The world’s 3.6 billion internet users depend on computer algorithms to sort through the vast ocean of information available online. Algorithms follow a set of programmed instructions to transform data into a form that humans can understand, deciding everything from the content of social media feeds to the creditworthiness of borrowers. Though algorithms handle digital data, their decisions also have consequences in the analog world. Last month, a homeowner in Illinois filed a lawsuit against the real estate data website Zillow, alleging that their home value estimator tool significantly undervalued her home and impeded its sale. To protect European citizens when their data is used in “automated decisionmaking”, the European Union enacted new data protection rules last year. This kind of scrutiny may increase with a greater reliance on algorithms to make sense of online data.
Big data, big money
Zillow responded to the Illinois lawsuit by stating that their “Zestimate” tool did not constitute an appraisal, which requires a license in the state of Illinois. Without Zillow or a similar service calculating a property value estimate based on square footage, tax appraisals, and sales of similar homes, a buyer would have to research this information by themselves. However, the sums involved raise the stakes for computing home price estimates: Zestimate’s reported average error rate of five percent of the final sale price for a home results in a difference of tens of thousands of dollars.

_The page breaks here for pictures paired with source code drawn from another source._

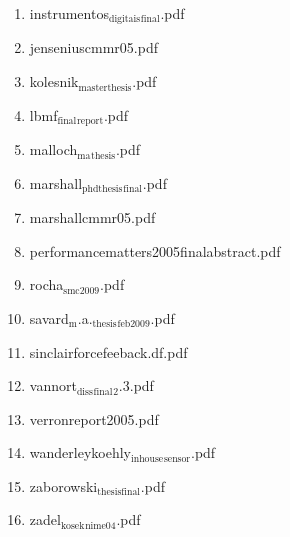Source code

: \documentclass[11pt]{article}
\begin{document}
\begin{enumerate}
\begin{enumerate}
\item instrumentos$_{\text{digitais}}$$_{\text{final}}$.pdf
\label{sec-1-1-1-1-49-2-1-8-17}

\item jenseniuscmmr05.pdf
\label{sec-1-1-1-1-49-2-1-8-18}

\item kolesnik$_{\text{masterthesis}}$.pdf
\label{sec-1-1-1-1-49-2-1-8-19}

\item lbmf$_{\text{final}}$$_{\text{report}}$.pdf
\label{sec-1-1-1-1-49-2-1-8-20}

\item malloch$_{\text{ma}}$$_{\text{thesis}}$.pdf
\label{sec-1-1-1-1-49-2-1-8-21}

\item marshall$_{\text{phdthesis}}$$_{\text{final}}$.pdf
\label{sec-1-1-1-1-49-2-1-8-22}

\item marshallcmmr05.pdf
\label{sec-1-1-1-1-49-2-1-8-23}

\item performancematters2005finalabstract.pdf
\label{sec-1-1-1-1-49-2-1-8-24}

\item rocha$_{\text{smc2009}}$.pdf
\label{sec-1-1-1-1-49-2-1-8-25}

\item savard$_{\text{m}}$.a.$_{\text{thesis}}$$_{\text{feb2009}}$.pdf
\label{sec-1-1-1-1-49-2-1-8-26}

\item sinclairforcefeeback.df.pdf
\label{sec-1-1-1-1-49-2-1-8-27}

\item vannort$_{\text{diss}}$$_{\text{final}}$$_{\text{2}}$.3.pdf
\label{sec-1-1-1-1-49-2-1-8-28}

\item verronreport2005.pdf
\label{sec-1-1-1-1-49-2-1-8-29}

\item wanderleykoehly$_{\text{inhouse}}$$_{\text{sensor}}$.pdf
\label{sec-1-1-1-1-49-2-1-8-30}

\item zaborowski$_{\text{thesisfinal}}$.pdf
\label{sec-1-1-1-1-49-2-1-8-31}

\item zadel$_{\text{kosek}}$$_{\text{nime04}}$.pdf
\label{sec-1-1-1-1-49-2-1-8-32}
\end{enumerate}


\end{enumerate}
\end{document}
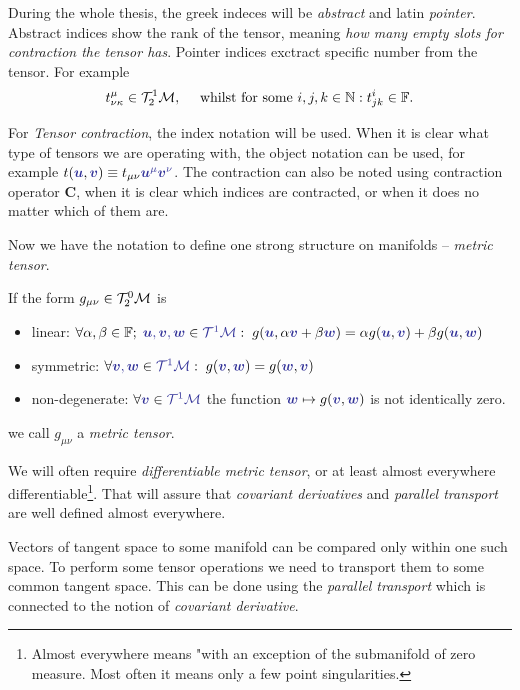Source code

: During the whole thesis, the greek indeces will be \emph{abstract} and latin \emph{pointer}. Abstract indices show the rank of the tensor, meaning \emph{how many empty slots for contraction the tensor has}. Pointer indices exctract specific number from the tensor. For example
$$t^\mu_{\nu\kappa} \in \mathcal{T}^1_2\mathcal{M}, \quad \text{ whilst for some }i,j,k\in\mathbb{N}: t^i_{jk}\in \mathbb F.$$

For \emph{Tensor contraction}, the index notation will be used. When it is clear what type of tensors we are operating with, the object notation can be used, for example $t(\bluee{\bm u},\bluee{\bm v})\equiv t_{\mu\nu}\bluee{\bm u^\mu \bm v^\nu}$. The contraction can also be noted using contraction operator $\mathbf C$, when it is clear which indices are contracted, or when it does no matter which of them are.

Now we have the notation to define one strong structure on manifolds -- \emph{metric tensor}. 
\begin{definition}
If the form $g_{\mu\nu}\in\mathcal{T}^0_2\mathcal{M}$ is
\begin{itemize}
    \item linear: $\forall \alpha,\beta\in\mathbb F;\; \bluee{\bm u,\bm v,\bm w}\in \bluee{\TT^1\M}: \; g(\bluee{\bm u},\alpha\bluee{\bm v}+\beta \bluee{\bm w}) = \alpha g(\bluee{\bm u},\bluee{\bm v})+\beta g(\bluee{\bm u},\bluee{\bm w})$
    \item symmetric: $\forall \bluee{\bm v,\bm w}\in \bluee{\TT^1\M}: \; g(\bluee{\bm v},\bluee{\bm w})=g(\bluee{\bm w},\bluee{\bm v})$ 
    \item non-degenerate: $\forall \bluee{\bm v}\in\bluee{\TT^1\M}$ the function $\bluee{\bm w}\mapsto g(\bluee{\bm v},\bluee{\bm w})$ is not identically zero.
\end{itemize} 
we call $g_{\mu\nu}$ a \emph{metric tensor}.
\end{definition}

We will often require \emph{differentiable metric tensor}, or at least almost everywhere differentiable\footnote{Almost everywhere means "with an exception of the submanifold of zero measure. Most often it means only a few point singularities.}. That will assure that \emph{covariant derivatives} and \emph{parallel transport} are well defined almost everywhere. 




Vectors of tangent space to some manifold can be compared only within one such space. To perform some tensor operations we need to transport them to some common tangent space. This can be done using the \emph{parallel transport} which is connected to the notion of \emph{covariant derivative}.


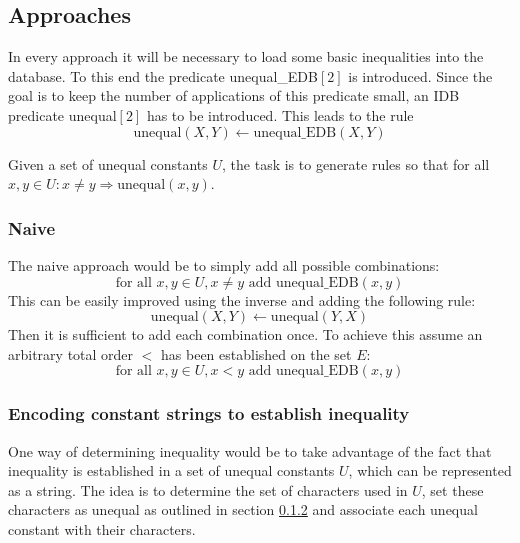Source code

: \documentclass[hyperref,bachelorofscience,fleqn]{cgvpub}
\begin{document}
\subsection{Approaches}
In every approach it will be necessary to load some basic inequalities into the database. To this end the predicate unequal\_EDB\([2]\) is introduced. Since the goal is to keep the number of applications of this predicate small, an IDB predicate unequal\([2]\) has to be introduced. This leads to the rule
\begin{equation*}
\text{unequal}(X, Y) \leftarrow \text{unequal\_EDB}(X, Y)
\end{equation*}

Given a set of unequal constants \(U\), the task is to generate rules so that for all \( x, y \in U: x \ne y \Rightarrow \text{unequal}(x, y)\).

\subsubsection{Naive}\label{subsubsec_naive}
The naive approach would be to simply add all possible combinations:
\begin{equation*}
\text{for all } x, y \in U, x \ne y \text{ add } \text{unequal\_EDB}(x, y)
\end{equation*}
This can be easily improved using the inverse and adding the following rule:
\begin{equation}\label{equ_inverse}
\text{unequal}(X, Y) \leftarrow \text{unequal}(Y, X)
\end{equation}
Then it is sufficient to add each combination once. To achieve this assume an arbitrary total order \(<\) has been established on the set \(E\):
\begin{equation*}
\text{for all } x, y \in U, x < y \text{ add } \text{unequal\_EDB}(x, y)
\end{equation*}

\subsubsection{Encoding constant strings to establish inequality}\label{subsubsec_encoding}
One way of determining inequality would be to take advantage of the fact that inequality is established in a set of unequal constants \(U\), which can be represented as a string. The idea is to determine the set of characters used in \(U\), set these characters as unequal as outlined in section \ref{subsubsec_encoding} and associate each unequal constant with their characters.\\
\end{document}
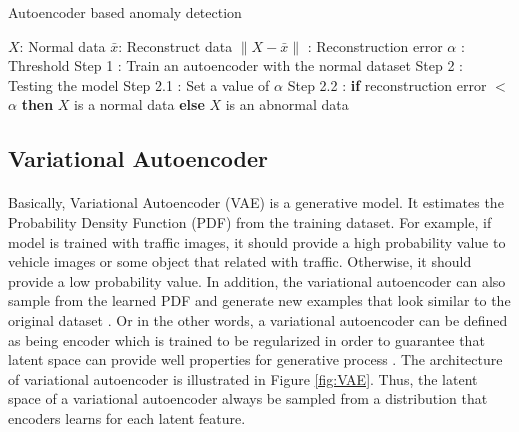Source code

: \renewcommand{\algorithmicrequire}{\textbf{Input:}}
\renewcommand{\algorithmicensure}{\textbf{Output:}}
\renewcommand{\algorithmicforall}{\textbf{for each}}

\begin{algorithm}[H]
\caption{Autoencoder based anomaly detection }
\label{al:anomaly_detection_algorithm}
\begin{algorithmic}
  \REQUIRE $X$: Normal data
  \ENSURE $\bar{x} $: Reconstruct data
  \STATE $\| X - \bar{x} \|$ : Reconstruction error
  \STATE $\alpha$ : Threshold
  \STATE Step 1 : Train an autoencoder with the normal dataset 
  \STATE Step 2 : Testing the model
  \STATE \indent Step 2.1 : Set a value of $\alpha$
  \STATE \indent Step 2.2 : \textbf{if} reconstruction error $<$ $\alpha$ \textbf{then} $X$ is a normal data
  \STATE \indent \indent \indent \textbf{else} $X$ is an abnormal data
\end{algorithmic}
\end{algorithm}

\subsection{Variational Autoencoder}
\paragraph{}
Basically, Variational Autoencoder (VAE) is a generative model. It estimates the Probability Density Function (PDF) from the training dataset. For example, if model is trained with traffic images, it should provide a high probability value to vehicle images or some object that related with traffic. Otherwise, it should provide a low probability value. In addition, the variational autoencoder can also sample from the learned PDF and generate new examples that look similar to the original dataset \cite{roger_2021}. Or in the other words, a variational autoencoder can be defined as being encoder which is trained to be regularized in order to guarantee that latent space can provide well properties for generative process \cite{rocca_2020}. The architecture of variational autoencoder is illustrated in Figure \ref{fig:VAE}. Thus, the latent space of a variational autoencoder always be sampled from a distribution that encoders learns for each latent feature. 

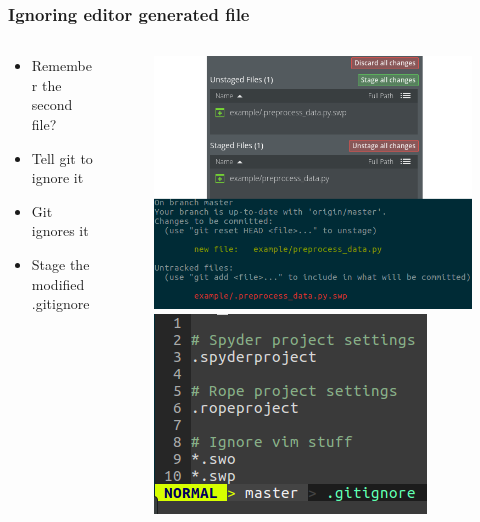 \begin{frame}
	\frametitle{Ignoring editor generated file}
	\begin{columns}
		\begin{column}{0.4\textwidth}
			\begin{itemize}[<+->]
				\item Remember the second file?
				\item Tell git to ignore it
				\item Git ignores it
				\item Stage the modified .gitignore
			\end{itemize}
		\end{column}
	\begin{column}{0.6\textwidth}
		\begin{figure}
			\centering
			\begin{overprint}
				\includegraphics[width=\textwidth]{./pictures/to_ignore.png}
				\onslide<2>\includegraphics[width=\textwidth]{./pictures/gitignore.png}

\end{overprint}
\end{figure}
\end{column}
\end{columns}
\end{frame}

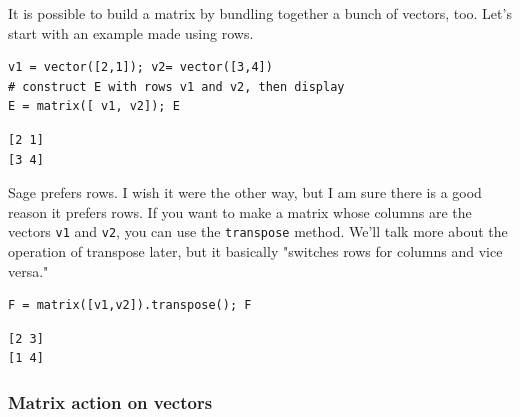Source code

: \documentclass[10pt,]{book}
\theoremstyle{plain}
\theoremstyle{definition}
\numberwithin{equation}{section}
\begin{document}
        It is possible to build a matrix by bundling together a bunch of vectors,
        too. Let's start with an example made using rows.
\begin{lstlisting}[style=sageinput]
v1 = vector([2,1]); v2= vector([3,4])
# construct E with rows v1 and v2, then display
E = matrix([ v1, v2]); E
\end{lstlisting}
\begin{lstlisting}[style=sageoutput]
[2 1]
[3 4]
\end{lstlisting}
\par

        Sage prefers rows. I wish it were the other way, but I am sure there is
        a good reason it prefers rows. If you want to make a matrix whose columns
        are the vectors \verb?v1? and \verb?v2?, you can use the
        \verb?transpose? method. We'll talk more about the operation of transpose
        later, but it basically "switches rows for columns and vice versa."
\begin{lstlisting}[style=sageinput]
F = matrix([v1,v2]).transpose(); F
\end{lstlisting}
\begin{lstlisting}[style=sageoutput]
[2 3]
[1 4]
\end{lstlisting}
\typeout{************************************************}
\typeout{************************************************}
\subsubsection[Matrix action on vectors]{Matrix action on vectors}\label{subsubsection-9}
\end{document}
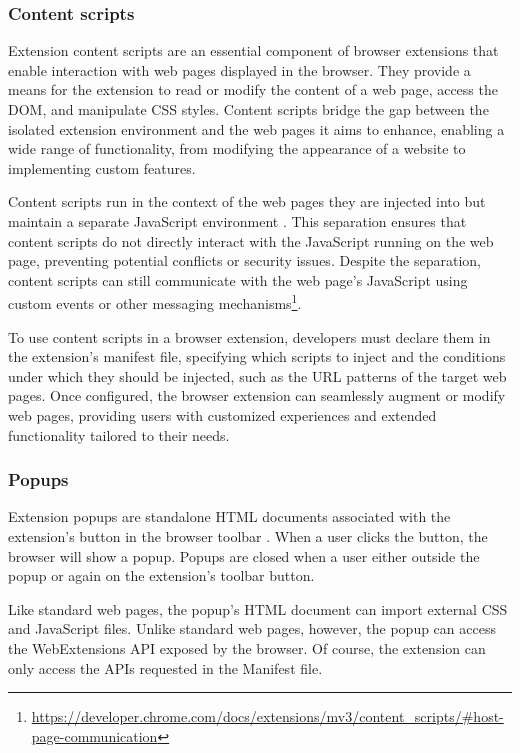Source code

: \subsubsection{Content scripts}

Extension content scripts are an essential component of browser extensions that enable interaction with web pages displayed in the browser. They provide a means for the extension to read or modify the content of a web page, access the DOM, and manipulate CSS styles. Content scripts bridge the gap between the isolated extension environment and the web pages it aims to enhance, enabling a wide range of functionality, from modifying the appearance of a website to implementing custom features.

Content scripts run in the context of the web pages they are injected into but maintain a separate JavaScript environment \cite{ChromeWebExtensions}. This separation ensures that content scripts do not directly interact with the JavaScript running on the web page, preventing potential conflicts or security issues. Despite the separation, content scripts can still communicate with the web page's JavaScript using custom events or other messaging mechanisms\footnote{\url{https://developer.chrome.com/docs/extensions/mv3/content_scripts/\#host-page-communication}}.

To use content scripts in a browser extension, developers must declare them in the extension's manifest file, specifying which scripts to inject and the conditions under which they should be injected, such as the URL patterns of the target web pages. Once configured, the browser extension can seamlessly augment or modify web pages, providing users with customized experiences and extended functionality tailored to their needs.

\subsubsection{Popups}

Extension popups are standalone HTML documents associated with the extension's button in the browser toolbar \cite{ChromeWebExtensions}. When a user clicks the button, the browser will show a popup. Popups are closed when a user either outside the popup or again on the extension's toolbar button.

Like standard web pages, the popup's HTML document can import external CSS and JavaScript files. Unlike standard web pages, however, the popup can access the WebExtensions API exposed by the browser. Of course, the extension can only access the APIs requested in the Manifest file.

Regardless of the outcome, the lawsuit raises the question of how an individual can dispute the outcomes of an algorithm. Typically, the underlying code is not open to public scrutiny, and technology companies guard the content of algorithms as extremely valuable intellectual property. For example, Zillow recently offered a million-dollar prize to the individual or team that could best improve the accuracy of its estimation tool. Forcing companies to disclose the contents of their algorithms could devalue their intellectual property, but the possibility of adverse consequences remains. The Zillow lawsuit or future regulation could mandate some recourse for individuals questioning how their information is used.
Explaining a “right to explanation”
Across the Atlantic, European Union regulators have long held an interest in how online information impacts EU citizens. The General Data Protection Regulation (GDPR), scheduled to take effect in 2018, updates the previous set of rules from 1995. The GDPR codifies the “right to be forgotten”, allowing EU citizens to request that search engines remove links to information deemed incorrect or irrelevant. In addition, the ruling establishes “the right not to be subject to a decision based solely on automated processing, including profiling, which produces legal effects concerning him or her or similarly significantly affects him or her.” To uphold this right, the GDPR guarantees a right to human intervention whenever the results of an algorithm come into question.
Technology observers worry that the GDPR establishes a “right to explanation” for automated decisions, though the extent of this right is subject to interpretation. Sandra Wachter, Brent Mittelstadt, and Luciano Floridi at the Oxford Internet Institute argue that the language of the ruling is too vague to offer anything more than a “right to be informed” that their data is used. Legal ambiguity notwithstanding, it remains unclear exactly how to explain outcomes in a satisfactory manner. Algorithms find statistical correlations in sample data, but are not designed to establish causation between data inputs and outputs.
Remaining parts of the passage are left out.